Great Plains Studies, Center for

 

Date of this Version

2009

Citation

Great Plains Quarterly Vol. 29, No. 4, Fall 2009, pp. 319-320

Comments

Copyright 2009 by the Center for Great Plains Studies, University of Nebraska- Lincoln

Abstract

Recently several historians have helped us better understand the central role that Kansas Territory (1854-61) played in polarizing the North and South. Gunja SenGupta has analyzed the complex motives involved in antislavery and pro-slavery immigration to Kansas. Thomas Goodrich emphasizes the bleeding in "Bleeding Kansas" by portraying the era's violent characters and episodes. The sesquicentennial commemoration of the territory witnessed books on the doctrine of popular sovereignty by Nicole Etcheson and on the U.S. Army's peacekeeping efforts by Tony Mullis. Two essay collections have allowed these and other scholars to elaborate on the myriad issues involved, one edited by Virgil Dean on Kansas Territory, and the other by John Wunder and Joann Ross on the Kansas Nebraska Act that started it all.

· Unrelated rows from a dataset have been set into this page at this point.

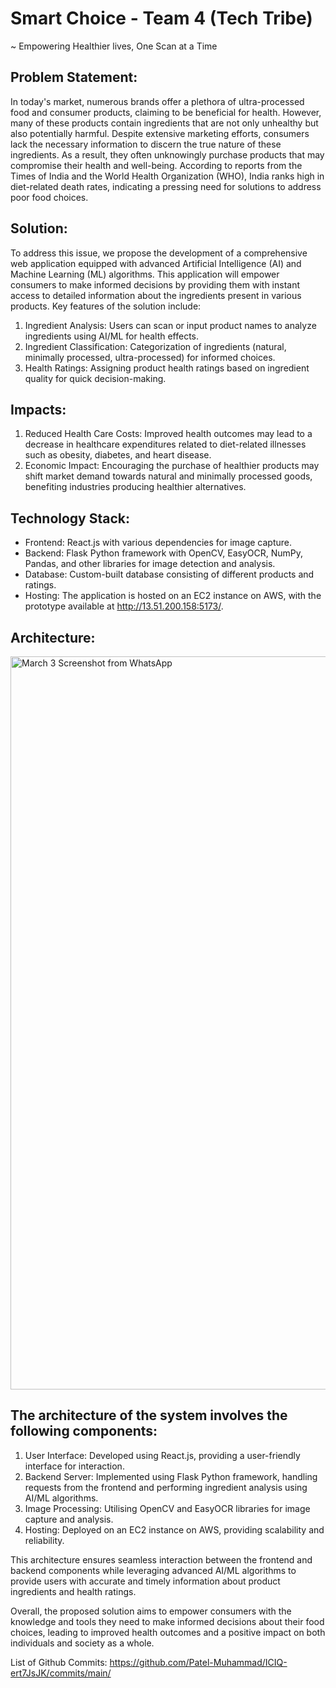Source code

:# Smart Choice - Team 4 (Tech Tribe)
~ Empowering Healthier lives, One Scan at a Time

## Problem Statement:
In today's market, numerous brands offer a plethora of ultra-processed food and consumer products, claiming to be beneficial for health. However, many of these products contain ingredients that are not only unhealthy but also potentially harmful. Despite extensive marketing efforts, consumers lack the necessary information to discern the true nature of these ingredients. As a result, they often unknowingly purchase products that may compromise their health and well-being. According to reports from the Times of India and the World Health Organization (WHO), India ranks high in diet-related death rates, indicating a pressing need for solutions to address poor food choices.

## Solution:
To address this issue, we propose the development of a comprehensive web application equipped with advanced Artificial Intelligence (AI) and Machine Learning (ML) algorithms. This application will empower consumers to make informed decisions by providing them with instant access to detailed information about the ingredients present in various products. Key features of the solution include:

1. Ingredient Analysis: Users can scan or input product names to analyze ingredients using AI/ML for health effects.
2. Ingredient Classification: Categorization of ingredients (natural, minimally processed, ultra-processed) for informed choices.
3. Health Ratings: Assigning product health ratings based on ingredient quality for quick decision-making.

## Impacts:
1. Reduced Health Care Costs: Improved health outcomes may lead to a decrease in healthcare expenditures related to diet-related illnesses such as obesity, diabetes, and heart disease.
2. Economic Impact: Encouraging the purchase of healthier products may shift market demand towards natural and minimally processed goods, benefiting industries producing healthier alternatives.


## Technology Stack:
- Frontend: React.js with various dependencies for image capture.
- Backend: Flask Python framework with OpenCV, EasyOCR, NumPy, Pandas, and other libraries for image detection and analysis.
- Database: Custom-built database consisting of different products and ratings.
- Hosting: The application is hosted on an EC2 instance on AWS, with the prototype available at http://13.51.200.158:5173/.

## Architecture:

<img width="1173" alt="March 3 Screenshot from WhatsApp" src="https://github.com/Patel-Muhammad/ICIQ-ert7JsJK/assets/96219910/ad77543d-730c-4d78-b373-1cbd6d00b90a">

## The architecture of the system involves the following components:

1. User Interface: Developed using React.js, providing a user-friendly interface for interaction.
2. Backend Server: Implemented using Flask Python framework, handling requests from the frontend and performing ingredient analysis using AI/ML algorithms.
4. Image Processing: Utilising OpenCV and EasyOCR libraries for image capture and analysis.
5. Hosting: Deployed on an EC2 instance on AWS, providing scalability and reliability.



This architecture ensures seamless interaction between the frontend and backend components while leveraging advanced AI/ML algorithms to provide users with accurate and timely information about product ingredients and health ratings.

Overall, the proposed solution aims to empower consumers with the knowledge and tools they need to make informed decisions about their food choices, leading to improved health outcomes and a positive impact on both individuals and society as a whole.

List of Github Commits: https://github.com/Patel-Muhammad/ICIQ-ert7JsJK/commits/main/


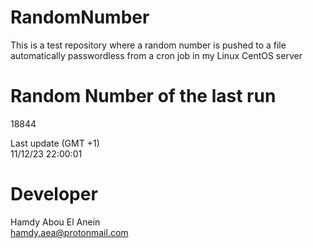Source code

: # RandomNumber    
This is a test repository where a random number is pushed to a file automatically passwordless from a cron job in my Linux CentOS server    
# Random Number of the last run   
18844
      
Last update (GMT +1)    
11/12/23 22:00:01
# Developer    
Hamdy Abou El Anein   
hamdy.aea@protonmail.com
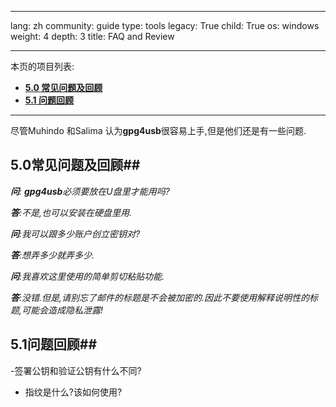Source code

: 

---

lang: zh
community: guide
type: tools
legacy: True
child: True
os: windows
weight: 4
depth: 3
title: FAQ and Review

---

本页的项目列表:

- [**5.0 常见问题及回顾**](#5.0)
- [**5.1 问题回顾**](#5.1)

-------

尽管Muhindo 和Salima 认为**gpg4usb**很容易上手,但是他们还是有一些问题.

<a name="5.0"></a>
## 5.0常见问题及回顾##

<div class="background" markdown="1"> 

***问**: **gpg4usb**必须要放在U盘里才能用吗?*

***答**:不是,也可以安装在硬盘里用.*

***问**:我可以跟多少账户创立密钥对?*

***答**:想弄多少就弄多少.*

***问**:我喜欢这里使用的简单剪切粘贴功能.*

***答**:没错.但是,请别忘了邮件的标题是不会被加密的.因此不要使用解释说明性的标题,可能会造成隐私泄露!*

</div>

<a name="5.1"></a>
## 5.1问题回顾##

-签署公钥和验证公钥有什么不同?
- 指纹是什么?该如何使用?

Craig Miner now makes a major contribution to this literature. Seeding Civil War is by far the most thorough and careful examination of how the press covered Bleeding Kansas. He has read articles in nearly eighty newspapers published between 1854 and 1858 in cities ranging from Bangor to New Orleans to San Francisco, as well as magazines, pamphlets, and Congressional debates. His research has convinced him that Kansas Territory may have been the most important proximate cause of the Civil War "more because of how events there were talked about in the national press than because of the significance of those events themselves." For four years American political commentators were obsessed with the profoundly divisive issues that Kansas raised, but the hyperbolic and sensationalistic manner of their writing prevented any possibility of compromise.